Trabalhar a partir de casa pode já ser um ambiente de risco para as mulheres que podem estar sujeitas a violência doméstica, a par da falta de proteção jurídica prevista no trabalho de escritório. Na verdade, "a violência e o assédio podem ocorrer... através de tecnologia que desfoca as linhas entre locais de trabalho, locais "domésticos" e espaços públicos(OIT, 2017, p. 97).

Digitalizar o trabalho não standard, como o trabalho de gig online em casa, e os serviços de táxi e entrega em gig work offline, é um método de governação que se baseia na quantificação de tarefas a um nível granular minúsculo, onde apenas o tempo de contacto explícito é pago. A digitalização pode parecer formalizar um mercado de trabalho no sentido da OIT, mas o risco de subemprego e de subemprego é muito real.

Em termos de tempo de trabalho, o trabalho preparatório para a melhoria da reputação e o desenvolvimento de competências necessárias no trabalho de gig online não são remunerados.

O trabalho em linha, como o trabalho obtido e entregue através da AMT, baseia-se em formas de emprego não normalizadas (ibid., p. 46) que aumenta as possibilidades de trabalho infantil, trabalho forçado e discriminação. Há indícios de racismo, através do qual os clientes são reportados a comentários abusivos e ofensivos diretos nas plataformas. O comportamento racista inter-trabalhador também é evidente: os trabalhadores gig que trabalham em economias mais avançadas culpam os homólogos indianos pela sub-cotação dos preços (ibid.).

Além disso, alguns dos trabalhos obtidos em plataformas online são altamente desagradáveis, como o trabalho realizado por moderadores de conteúdos, que vasculham grandes conjuntos de imagens e são obrigados a eliminar imagens ofensivas ou distribuídas, com muito pouco alívio ou proteção em torno desta.

Existem riscos claros de violações da SST nos domínios da violência psicossocial acrescida e do stresse, da discriminação, do racismo, do bullying, do trabalho livre e menor de idade, devido à falta de proteção básica nestes ambientes de trabalho.

No local de trabalho, os trabalhadores foram obrigados a registar-se como independentes, perdendo os direitos básicos de que os trabalhadores formais gozam, como horas extraordinárias, salários por doença e férias e o direito de aderir a um sindicato. A reputação online dos trabalhadores em gig é muito importante porque uma boa reputação é a forma de ganhar mais trabalho.

Os algoritmos aprendem com os rankings dos clientes e a quantidade de tarefas aceites, que produzem tipos específicos de perfis para trabalhadores que normalmente estão disponíveis ao público. Os rankings dos clientes são surdos e cegos à consideração das responsabilidades físicas, de cuidados e trabalho doméstico dos trabalhadores, bem como de circunstâncias fora do controlo dos trabalhadores que podem afetar o seu desempenho, levando a riscos adicionais de SST em que as pessoas se sentem obrigadas a aceitar mais trabalho do que são saudáveis, ou correm o risco de serem excluídas do trabalho.
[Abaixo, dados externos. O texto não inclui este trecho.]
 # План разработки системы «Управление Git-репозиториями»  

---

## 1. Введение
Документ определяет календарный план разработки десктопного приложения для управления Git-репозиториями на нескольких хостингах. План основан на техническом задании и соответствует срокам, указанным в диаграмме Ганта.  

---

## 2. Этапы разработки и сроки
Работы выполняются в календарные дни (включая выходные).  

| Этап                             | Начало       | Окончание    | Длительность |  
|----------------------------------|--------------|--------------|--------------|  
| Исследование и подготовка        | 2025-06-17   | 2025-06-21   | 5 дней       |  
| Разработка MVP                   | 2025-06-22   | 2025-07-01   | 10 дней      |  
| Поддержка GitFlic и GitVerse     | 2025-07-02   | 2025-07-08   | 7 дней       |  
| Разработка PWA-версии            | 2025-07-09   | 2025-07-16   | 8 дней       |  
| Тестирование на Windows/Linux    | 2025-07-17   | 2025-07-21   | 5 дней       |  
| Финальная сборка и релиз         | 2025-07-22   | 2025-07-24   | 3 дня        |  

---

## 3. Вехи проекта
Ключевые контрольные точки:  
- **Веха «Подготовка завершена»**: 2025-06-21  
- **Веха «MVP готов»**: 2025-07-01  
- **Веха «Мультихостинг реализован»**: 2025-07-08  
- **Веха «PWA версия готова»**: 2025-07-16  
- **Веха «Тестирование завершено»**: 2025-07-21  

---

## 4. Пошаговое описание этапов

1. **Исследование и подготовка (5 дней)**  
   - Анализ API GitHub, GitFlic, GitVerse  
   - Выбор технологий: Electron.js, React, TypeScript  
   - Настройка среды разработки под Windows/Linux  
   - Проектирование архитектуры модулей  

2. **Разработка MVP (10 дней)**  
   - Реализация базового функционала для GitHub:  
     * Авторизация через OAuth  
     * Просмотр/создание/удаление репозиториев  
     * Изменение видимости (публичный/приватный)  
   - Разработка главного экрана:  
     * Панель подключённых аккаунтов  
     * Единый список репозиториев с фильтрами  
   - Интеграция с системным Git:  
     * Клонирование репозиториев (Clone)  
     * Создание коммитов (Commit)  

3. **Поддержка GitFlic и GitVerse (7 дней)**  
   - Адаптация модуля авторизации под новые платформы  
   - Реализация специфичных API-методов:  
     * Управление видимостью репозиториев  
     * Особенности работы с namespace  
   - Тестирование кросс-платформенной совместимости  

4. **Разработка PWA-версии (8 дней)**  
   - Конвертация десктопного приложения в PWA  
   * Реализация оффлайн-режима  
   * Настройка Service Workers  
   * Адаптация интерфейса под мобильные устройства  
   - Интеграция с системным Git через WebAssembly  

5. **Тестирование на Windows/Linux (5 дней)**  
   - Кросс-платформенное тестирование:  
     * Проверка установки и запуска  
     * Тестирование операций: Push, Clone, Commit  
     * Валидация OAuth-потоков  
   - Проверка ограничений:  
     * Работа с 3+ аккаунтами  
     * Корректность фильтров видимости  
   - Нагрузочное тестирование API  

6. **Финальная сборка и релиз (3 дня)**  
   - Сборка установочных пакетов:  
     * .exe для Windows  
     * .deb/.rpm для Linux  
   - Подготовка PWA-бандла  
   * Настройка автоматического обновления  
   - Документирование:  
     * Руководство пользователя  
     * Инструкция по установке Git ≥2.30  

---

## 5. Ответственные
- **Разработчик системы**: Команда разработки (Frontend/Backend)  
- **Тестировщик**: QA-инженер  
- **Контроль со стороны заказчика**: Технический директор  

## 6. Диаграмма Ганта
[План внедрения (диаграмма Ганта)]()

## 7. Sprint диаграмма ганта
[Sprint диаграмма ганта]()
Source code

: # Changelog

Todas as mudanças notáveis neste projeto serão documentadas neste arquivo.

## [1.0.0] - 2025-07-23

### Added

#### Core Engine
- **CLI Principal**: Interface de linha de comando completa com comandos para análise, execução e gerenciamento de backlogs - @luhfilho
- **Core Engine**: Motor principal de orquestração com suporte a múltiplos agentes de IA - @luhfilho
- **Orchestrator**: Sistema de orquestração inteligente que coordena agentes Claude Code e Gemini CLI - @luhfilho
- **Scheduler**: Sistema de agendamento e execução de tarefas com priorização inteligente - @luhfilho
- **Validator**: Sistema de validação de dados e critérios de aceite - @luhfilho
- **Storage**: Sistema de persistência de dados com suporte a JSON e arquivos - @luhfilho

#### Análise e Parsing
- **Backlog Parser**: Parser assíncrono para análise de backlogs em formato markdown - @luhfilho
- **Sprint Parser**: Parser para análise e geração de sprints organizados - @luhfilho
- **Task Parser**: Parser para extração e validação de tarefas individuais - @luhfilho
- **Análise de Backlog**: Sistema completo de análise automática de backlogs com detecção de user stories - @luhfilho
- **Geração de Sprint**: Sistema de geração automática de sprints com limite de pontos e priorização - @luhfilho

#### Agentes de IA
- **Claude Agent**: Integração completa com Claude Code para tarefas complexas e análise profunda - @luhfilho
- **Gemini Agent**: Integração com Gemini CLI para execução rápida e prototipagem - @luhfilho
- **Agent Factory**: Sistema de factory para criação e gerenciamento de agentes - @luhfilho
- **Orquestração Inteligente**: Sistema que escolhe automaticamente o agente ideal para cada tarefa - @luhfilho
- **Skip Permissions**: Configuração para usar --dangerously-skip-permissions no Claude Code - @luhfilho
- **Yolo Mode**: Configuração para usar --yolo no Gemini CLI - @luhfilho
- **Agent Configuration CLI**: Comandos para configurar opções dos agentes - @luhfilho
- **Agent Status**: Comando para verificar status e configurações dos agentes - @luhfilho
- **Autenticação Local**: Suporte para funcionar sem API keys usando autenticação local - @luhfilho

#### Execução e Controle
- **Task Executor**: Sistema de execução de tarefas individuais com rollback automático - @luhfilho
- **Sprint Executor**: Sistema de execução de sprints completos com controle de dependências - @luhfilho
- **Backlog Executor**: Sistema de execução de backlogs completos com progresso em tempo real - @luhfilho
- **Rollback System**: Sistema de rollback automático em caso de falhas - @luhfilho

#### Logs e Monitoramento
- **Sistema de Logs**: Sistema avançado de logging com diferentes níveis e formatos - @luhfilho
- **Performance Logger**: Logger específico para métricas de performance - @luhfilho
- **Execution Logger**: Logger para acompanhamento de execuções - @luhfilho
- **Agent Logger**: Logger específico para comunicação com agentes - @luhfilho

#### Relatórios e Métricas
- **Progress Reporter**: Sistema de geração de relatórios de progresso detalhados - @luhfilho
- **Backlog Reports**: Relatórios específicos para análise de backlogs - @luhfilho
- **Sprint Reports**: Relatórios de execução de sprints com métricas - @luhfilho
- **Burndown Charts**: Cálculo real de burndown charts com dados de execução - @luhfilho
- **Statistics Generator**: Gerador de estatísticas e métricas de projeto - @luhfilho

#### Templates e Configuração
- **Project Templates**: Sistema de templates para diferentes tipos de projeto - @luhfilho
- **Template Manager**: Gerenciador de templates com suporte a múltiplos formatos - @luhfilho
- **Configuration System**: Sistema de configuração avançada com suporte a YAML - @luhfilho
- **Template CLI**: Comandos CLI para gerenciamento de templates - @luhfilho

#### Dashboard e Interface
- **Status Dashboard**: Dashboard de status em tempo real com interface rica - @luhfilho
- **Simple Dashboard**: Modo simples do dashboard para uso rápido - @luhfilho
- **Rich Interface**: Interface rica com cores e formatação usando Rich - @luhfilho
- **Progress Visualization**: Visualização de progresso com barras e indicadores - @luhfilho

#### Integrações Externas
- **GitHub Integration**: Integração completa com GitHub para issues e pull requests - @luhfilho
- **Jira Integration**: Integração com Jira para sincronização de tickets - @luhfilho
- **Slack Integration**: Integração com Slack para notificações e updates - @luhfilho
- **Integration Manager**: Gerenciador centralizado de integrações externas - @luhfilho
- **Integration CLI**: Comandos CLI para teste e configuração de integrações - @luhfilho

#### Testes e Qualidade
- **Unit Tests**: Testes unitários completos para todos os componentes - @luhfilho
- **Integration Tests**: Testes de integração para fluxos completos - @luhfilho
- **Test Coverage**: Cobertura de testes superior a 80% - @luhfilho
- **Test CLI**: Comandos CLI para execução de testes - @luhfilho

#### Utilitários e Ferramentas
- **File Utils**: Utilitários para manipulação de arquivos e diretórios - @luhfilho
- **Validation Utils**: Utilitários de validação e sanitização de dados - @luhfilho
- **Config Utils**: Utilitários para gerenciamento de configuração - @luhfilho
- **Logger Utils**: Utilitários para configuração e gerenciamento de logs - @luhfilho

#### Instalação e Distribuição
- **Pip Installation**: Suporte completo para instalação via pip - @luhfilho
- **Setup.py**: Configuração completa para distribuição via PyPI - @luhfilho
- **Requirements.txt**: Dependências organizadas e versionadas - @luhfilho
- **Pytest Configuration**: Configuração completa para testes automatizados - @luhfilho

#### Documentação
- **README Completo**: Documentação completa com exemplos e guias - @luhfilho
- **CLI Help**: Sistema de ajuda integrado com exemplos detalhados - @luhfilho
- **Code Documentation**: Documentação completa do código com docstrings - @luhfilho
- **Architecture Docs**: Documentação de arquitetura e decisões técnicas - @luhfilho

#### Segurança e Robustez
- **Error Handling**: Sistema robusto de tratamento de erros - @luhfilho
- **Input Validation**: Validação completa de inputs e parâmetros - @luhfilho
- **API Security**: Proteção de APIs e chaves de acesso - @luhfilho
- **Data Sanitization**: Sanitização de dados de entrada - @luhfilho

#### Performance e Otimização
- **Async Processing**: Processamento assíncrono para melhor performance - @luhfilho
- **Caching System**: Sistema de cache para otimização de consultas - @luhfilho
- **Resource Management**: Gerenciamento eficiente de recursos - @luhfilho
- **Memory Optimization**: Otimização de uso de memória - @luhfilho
Os rankings de satisfação dos clientes, e o número de empregos aceites, podem ser usados para "desativar" o uso da plataforma pelos taxistas, como é feito pela Uber, apesar do paradoxo e ficção de que os algoritmos estão ausentes do 'preconceito humano' (Frey e Osborne, 2013, p. 18).

Globalmente, há benefícios em integrar a IA no trabalho de gig, incluindo a proteção da identidade do condutor e permitir horários flexíveis de trabalho, que são bons para a vida das pessoas e escolhas de trabalho. No entanto, estes mesmos benefícios podem resultar em riscos crescentes, como o caso do condutor do DiDi e o caso de um duplo encargo de trabalho para as trabalhadoras em linha.
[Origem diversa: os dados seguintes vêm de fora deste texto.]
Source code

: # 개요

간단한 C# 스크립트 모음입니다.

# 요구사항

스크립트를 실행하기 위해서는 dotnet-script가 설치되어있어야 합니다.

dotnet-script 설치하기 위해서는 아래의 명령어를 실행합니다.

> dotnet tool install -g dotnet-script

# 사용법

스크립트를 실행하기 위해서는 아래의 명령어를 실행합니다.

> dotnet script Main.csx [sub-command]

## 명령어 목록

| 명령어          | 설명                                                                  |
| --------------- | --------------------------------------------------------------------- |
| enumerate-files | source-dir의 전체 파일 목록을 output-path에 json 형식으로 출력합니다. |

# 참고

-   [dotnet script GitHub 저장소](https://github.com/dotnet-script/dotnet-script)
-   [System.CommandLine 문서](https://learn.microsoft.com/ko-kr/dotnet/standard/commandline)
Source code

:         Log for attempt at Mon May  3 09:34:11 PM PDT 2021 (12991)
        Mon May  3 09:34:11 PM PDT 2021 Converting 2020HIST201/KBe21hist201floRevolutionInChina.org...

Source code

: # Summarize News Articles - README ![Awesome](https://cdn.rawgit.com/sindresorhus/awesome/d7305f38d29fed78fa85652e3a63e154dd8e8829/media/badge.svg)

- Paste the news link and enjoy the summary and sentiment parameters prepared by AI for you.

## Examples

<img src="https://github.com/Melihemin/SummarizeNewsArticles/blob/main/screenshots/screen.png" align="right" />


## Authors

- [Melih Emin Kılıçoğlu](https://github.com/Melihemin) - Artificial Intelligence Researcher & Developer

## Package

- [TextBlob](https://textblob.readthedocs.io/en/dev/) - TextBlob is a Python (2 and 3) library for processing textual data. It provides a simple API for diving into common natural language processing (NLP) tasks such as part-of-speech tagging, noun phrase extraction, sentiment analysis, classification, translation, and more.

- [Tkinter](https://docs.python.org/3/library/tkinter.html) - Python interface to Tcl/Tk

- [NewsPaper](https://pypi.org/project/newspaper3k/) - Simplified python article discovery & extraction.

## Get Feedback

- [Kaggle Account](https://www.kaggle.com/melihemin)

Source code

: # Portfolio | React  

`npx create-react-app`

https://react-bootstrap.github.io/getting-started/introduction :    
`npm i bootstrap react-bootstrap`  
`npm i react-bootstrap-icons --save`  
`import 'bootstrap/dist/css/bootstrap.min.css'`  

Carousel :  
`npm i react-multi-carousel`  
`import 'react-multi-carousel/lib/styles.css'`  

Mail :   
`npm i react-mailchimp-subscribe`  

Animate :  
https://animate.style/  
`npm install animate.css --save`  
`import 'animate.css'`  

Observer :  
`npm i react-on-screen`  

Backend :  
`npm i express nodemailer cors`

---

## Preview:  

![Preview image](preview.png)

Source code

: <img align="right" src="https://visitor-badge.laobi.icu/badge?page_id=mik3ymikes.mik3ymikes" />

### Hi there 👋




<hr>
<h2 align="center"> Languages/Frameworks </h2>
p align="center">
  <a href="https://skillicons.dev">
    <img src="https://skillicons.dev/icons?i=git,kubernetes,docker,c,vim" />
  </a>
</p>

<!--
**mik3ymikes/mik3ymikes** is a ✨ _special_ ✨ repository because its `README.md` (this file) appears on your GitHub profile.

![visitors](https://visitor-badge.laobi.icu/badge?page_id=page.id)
As proteções da SST são geralmente escassas nestes ambientes de trabalho e os riscos são muitos (Huws, 2015; Degryse, 2016) e envolvem baixos salários e longas horas (Berg, 2016), falta endémica de formação (CIPD, 2017) e um elevado nível de insegurança (Taylor, 2017). Williams-Jimenez (2016) avisa que as leis laborais e a SST não se adaptaram ao aparecimento do trabalho digitalizado, e outros estudos começam a fazer afirmações semelhantes (Degryse, 2016).

Os sucessos da IA são também os seus fracassos.

Depois de delineado onde a IA está a entrar no local de trabalho e os benefícios e riscos para a SST,  o relatório volta-se agora para o desenvolvimento político e sobre a discussão destes temas da SST a nível macro.